There is no perfect time to communicate news like this, so if you are clear that you want to leave your partner, simply sit down with him or her and tell him or her.

It is important that, once you have made the decision to leave your partner, you muster up the courage to be able to speak calmly, so that you can express everything you feel clearly and sincerely in order to close this stage.

Express yourself assertively

If you have already made the decision, it is because you are clear, or at least as clear as possible, that there is nothing to fix or change so that the relationship can be maintained, either because one of the parties does not want it or because an attempt has already been made. everything before and you think that it is no longer worth trying.
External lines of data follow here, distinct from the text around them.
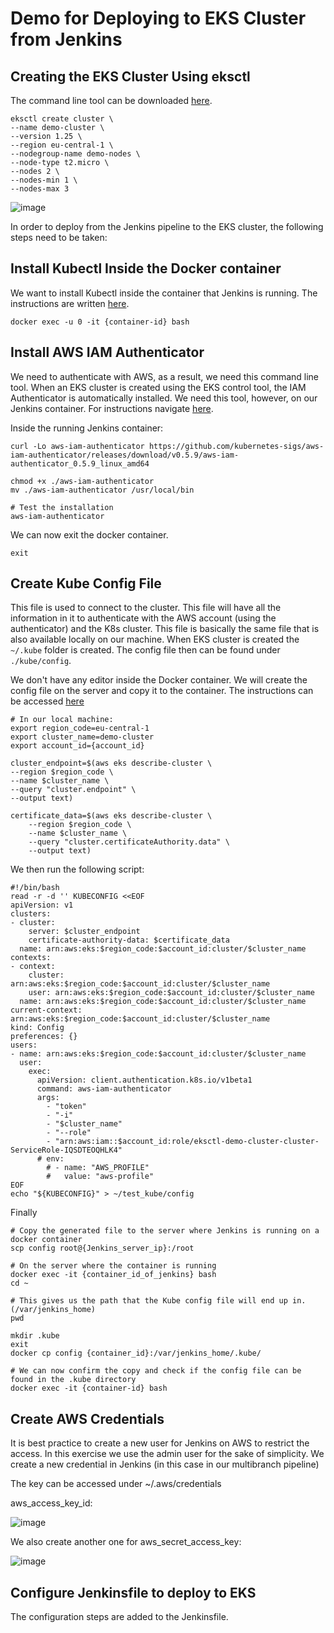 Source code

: # Demo for Deploying to EKS Cluster from Jenkins

## Creating the EKS Cluster Using eksctl

The command line tool can be downloaded [here](https://eksctl.io/).

    eksctl create cluster \
    --name demo-cluster \
    --version 1.25 \
    --region eu-central-1 \
    --nodegroup-name demo-nodes \
    --node-type t2.micro \
    --nodes 2 \
    --nodes-min 1 \
    --nodes-max 3

![image](https://github.com/ArshaShiri/DevOpsBootcampEKSFromJenkinsDemo/assets/18715119/b7f233fc-e4d6-4be1-9358-1c99e0910af2)


In order to deploy from the Jenkins pipeline to the EKS cluster, the following steps need to be taken:

## Install Kubectl Inside the Docker container

We want to install Kubectl inside the container that Jenkins is running. The instructions are written [here](https://kubernetes.io/docs/tasks/tools/install-kubectl-linux/).

    docker exec -u 0 -it {container-id} bash
  
## Install AWS IAM Authenticator

We need to authenticate with AWS, as a result, we need this command line tool. When an EKS cluster is created using the EKS control tool, the IAM Authenticator is automatically installed. We need this tool, however, on our Jenkins container. For instructions navigate [here](https://docs.aws.amazon.com/eks/latest/userguide/install-aws-iam-authenticator.html).

Inside the running Jenkins container:

    curl -Lo aws-iam-authenticator https://github.com/kubernetes-sigs/aws-iam-authenticator/releases/download/v0.5.9/aws-iam-authenticator_0.5.9_linux_amd64
  
    chmod +x ./aws-iam-authenticator
    mv ./aws-iam-authenticator /usr/local/bin
    
    # Test the installation
    aws-iam-authenticator

We can now exit the docker container.

    exit
    
## Create Kube Config File
This file is used to connect to the cluster. This file will have all the information in it to authenticate with the AWS account (using the authenticator) and the K8s cluster. This file is basically the same file that is also available locally on our machine. When EKS cluster is created the `~/.kube` folder is created. The config file then can be found under `./kube/config`. 

We don't have any editor inside the Docker container. We will create the config file on the server and copy it to the container.
The instructions can be accessed [here](https://docs.aws.amazon.com/eks/latest/userguide/create-kubeconfig.html)

    # In our local machine:
    export region_code=eu-central-1
    export cluster_name=demo-cluster
    export account_id={account_id}

    cluster_endpoint=$(aws eks describe-cluster \
    --region $region_code \
    --name $cluster_name \
    --query "cluster.endpoint" \
    --output text)

    certificate_data=$(aws eks describe-cluster \
        --region $region_code \
        --name $cluster_name \
        --query "cluster.certificateAuthority.data" \
        --output text)

We then run the following script:    
    
    #!/bin/bash
    read -r -d '' KUBECONFIG <<EOF
    apiVersion: v1
    clusters:
    - cluster:
        server: $cluster_endpoint
        certificate-authority-data: $certificate_data
      name: arn:aws:eks:$region_code:$account_id:cluster/$cluster_name
    contexts:
    - context:
        cluster: arn:aws:eks:$region_code:$account_id:cluster/$cluster_name
        user: arn:aws:eks:$region_code:$account_id:cluster/$cluster_name
      name: arn:aws:eks:$region_code:$account_id:cluster/$cluster_name
    current-context: arn:aws:eks:$region_code:$account_id:cluster/$cluster_name
    kind: Config
    preferences: {}
    users:
    - name: arn:aws:eks:$region_code:$account_id:cluster/$cluster_name
      user:
        exec:
          apiVersion: client.authentication.k8s.io/v1beta1
          command: aws-iam-authenticator
          args:
            - "token"
            - "-i"
            - "$cluster_name"
            - "--role"
            - "arn:aws:iam::$account_id:role/eksctl-demo-cluster-cluster-ServiceRole-IQSDTEOQHLK4"
          # env:
            # - name: "AWS_PROFILE"
            #   value: "aws-profile"
    EOF
    echo "${KUBECONFIG}" > ~/test_kube/config


Finally
    
    # Copy the generated file to the server where Jenkins is running on a docker container
    scp config root@{Jenkins_server_ip}:/root
    
    # On the server where the container is running
    docker exec -it {container_id_of_jenkins} bash
    cd ~
    
    # This gives us the path that the Kube config file will end up in. (/var/jenkins_home)
    pwd
    
    mkdir .kube
    exit
    docker cp config {container_id}:/var/jenkins_home/.kube/
     
    # We can now confirm the copy and check if the config file can be found in the .kube directory
    docker exec -it {container-id} bash
    
## Create AWS Credentials

It is best practice to create a new user for Jenkins on AWS to restrict the access. In this exercise we use the admin user for the sake of simplicity. We create a new credential in Jenkins (in this case in our multibranch pipeline)

The key can be accessed under ~/.aws/credentials

aws_access_key_id:

![image](https://user-images.githubusercontent.com/18715119/234788969-79c90687-781a-4377-97ba-999177ea179f.png)

We also create another one for aws_secret_access_key:

![image](https://user-images.githubusercontent.com/18715119/234789293-d297dd4d-2f56-437a-8654-cbc4ef7da944.png)

## Configure Jenkinsfile to deploy to EKS

The configuration steps are added to the Jenkinsfile.
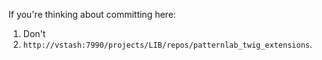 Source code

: If you're thinking about committing here:

1. Don't
2. `http://vstash:7990/projects/LIB/repos/patternlab_twig_extensions`.
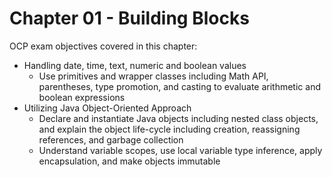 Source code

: # Chapter 01 - Building Blocks

OCP exam objectives covered in this chapter:

- Handling date, time, text, numeric and boolean values
  - Use primitives and wrapper classes including Math API, parentheses, type promotion, and casting to evaluate arithmetic and boolean expressions
- Utilizing Java Object-Oriented Approach
  - Declare and instantiate Java objects including nested class objects, and explain the object life-cycle including creation, reassigning references, and garbage collection
  - Understand variable scopes, use local variable type inference, apply encapsulation, and make objects immutable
In any case, this It is not a time to recriminate the other person or make reproaches. about what could have been and was not. On the contrary, when you break up with someone, it is best to use one, focusing the message and what you think, feel or perceive, without blaming the other person for what they may have done or not done.

Lean on your closest environment

It is important that in painful or complicated situations you can feel accompanied and supported by the people you care about, like friends or family. Likewise, also to accompany you in the process if you consider it necessary.

Prepare for his reaction

When we communicate to our partner that we want to leave the relationship, for whatever reason, we must prepare for different scenarios that can occur. He or she may try in every way to keep the relationship going, or we may find that he or she also agrees with our decision and even “we have done them a favor” by saying so first. We may also encounter crying, anger, rage, disbelief or even joy.
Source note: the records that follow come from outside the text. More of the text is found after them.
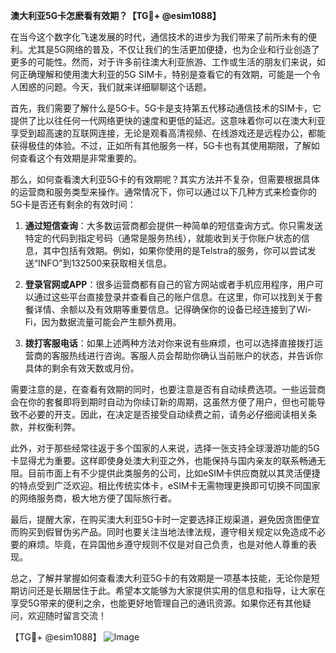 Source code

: **澳大利亚5G卡怎麽看有效期？【TG💪+ @esim1088】**

在当今这个数字化飞速发展的时代，通信技术的进步为我们带来了前所未有的便利。尤其是5G网络的普及，不仅让我们的生活更加便捷，也为企业和行业创造了更多的可能性。然而，对于许多前往澳大利亚旅游、工作或生活的朋友们来说，如何正确理解和使用澳大利亚的5G SIM卡，特别是查看它的有效期，可能是一个令人困惑的问题。今天，我们就来详细聊聊这个话题。

首先，我们需要了解什么是5G卡。5G卡是支持第五代移动通信技术的SIM卡，它提供了比以往任何一代网络更快的速度和更低的延迟。这意味着你可以在澳大利亚享受到超高速的互联网连接，无论是观看高清视频、在线游戏还是远程办公，都能获得极佳的体验。不过，正如所有其他服务一样，5G卡也有其使用期限，了解如何查看这个有效期是非常重要的。

那么，如何查看澳大利亚5G卡的有效期呢？其实方法并不复杂，但需要根据具体的运营商和服务类型来操作。通常情况下，你可以通过以下几种方式来检查你的5G卡是否还有剩余的有效时间：

1. **通过短信查询**：大多数运营商都会提供一种简单的短信查询方式。你只需发送特定的代码到指定号码（通常是服务热线），就能收到关于你账户状态的信息，其中包括有效期。例如，如果你使用的是Telstra的服务，你可以尝试发送“INFO”到132500来获取相关信息。

2. **登录官网或APP**：很多运营商都有自己的官方网站或者手机应用程序，用户可以通过这些平台直接登录并查看自己的账户信息。在这里，你可以找到关于套餐详情、余额以及有效期等重要信息。记得确保你的设备已经连接到了Wi-Fi，因为数据流量可能会产生额外费用。

3. **拨打客服电话**：如果上述两种方法对你来说有些麻烦，也可以选择直接拨打运营商的客服热线进行咨询。客服人员会帮助你确认当前账户的状态，并告诉你具体的剩余有效天数或月份。

需要注意的是，在查看有效期的同时，也要注意是否有自动续费选项。一些运营商会在你的套餐即将到期时自动为你续订新的周期，这虽然方便了用户，但也可能导致不必要的开支。因此，在决定是否接受自动续费之前，请务必仔细阅读相关条款，并权衡利弊。

此外，对于那些经常往返于多个国家的人来说，选择一张支持全球漫游功能的5G卡显得尤为重要。这样即使身处澳大利亚之外，也能保持与国内亲友的联系畅通无阻。目前市面上有不少提供此类服务的公司，比如eSIM卡供应商就以其灵活便捷的特点受到广泛欢迎。相比传统实体卡，eSIM卡无需物理更换即可切换不同国家的网络服务商，极大地方便了国际旅行者。

最后，提醒大家，在购买澳大利亚5G卡时一定要选择正规渠道，避免因贪图便宜而购买到假冒伪劣产品。同时也要关注当地法律法规，遵守相关规定以免造成不必要的麻烦。毕竟，在异国他乡遵守规则不仅是对自己负责，也是对他人尊重的表现。

总之，了解并掌握如何查看澳大利亚5G卡的有效期是一项基本技能，无论你是短期访问还是长期居住于此。希望本文能够为大家提供实用的信息和指导，让大家在享受5G带来的便利之余，也能更好地管理自己的通讯资源。如果你还有其他疑问，欢迎随时留言交流！

【TG💪+ @esim1088】
![Image](https://i.postimg.cc/4NQfJmqS/Snipaste-2025-05-13-00-14-12.png) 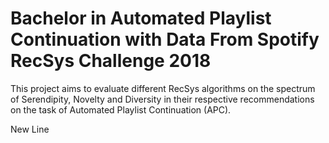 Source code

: # Bachelor in Automated Playlist Continuation with Data From Spotify RecSys Challenge 2018

This project aims to evaluate different RecSys algorithms on the spectrum of Serendipity, Novelty and Diversity in their respective recommendations on the task of Automated Playlist Continuation (APC).

New Line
There are still many other decisions to be made

In the case of not having children in common, this would give us something to write another article about, breaking a relationship when you are living together involves many other decisions, such as reaching an agreement on who gets what. This may include furniture, clothing, property, pets, money, investments, etc.

Continue living together once you have broken up

When you break up with your partner and are living together, you will most likely have to go through a period of time where you are still living together after breaking up. This can be a very difficult stage, so it is important that you prepare in advance to cope with it. You probably need set some limits and rules as long as this situation persists.

New life project

It doesn’t matter how long you’ve been thinking about this decision, nor how long you’ve been with your partner. Surely you had plans for the future together and a life project as a couple and, unless this is the main reason for the breakup, Breaking up involves making a new approach to your life projectsince that person will stop sharing their path with yours.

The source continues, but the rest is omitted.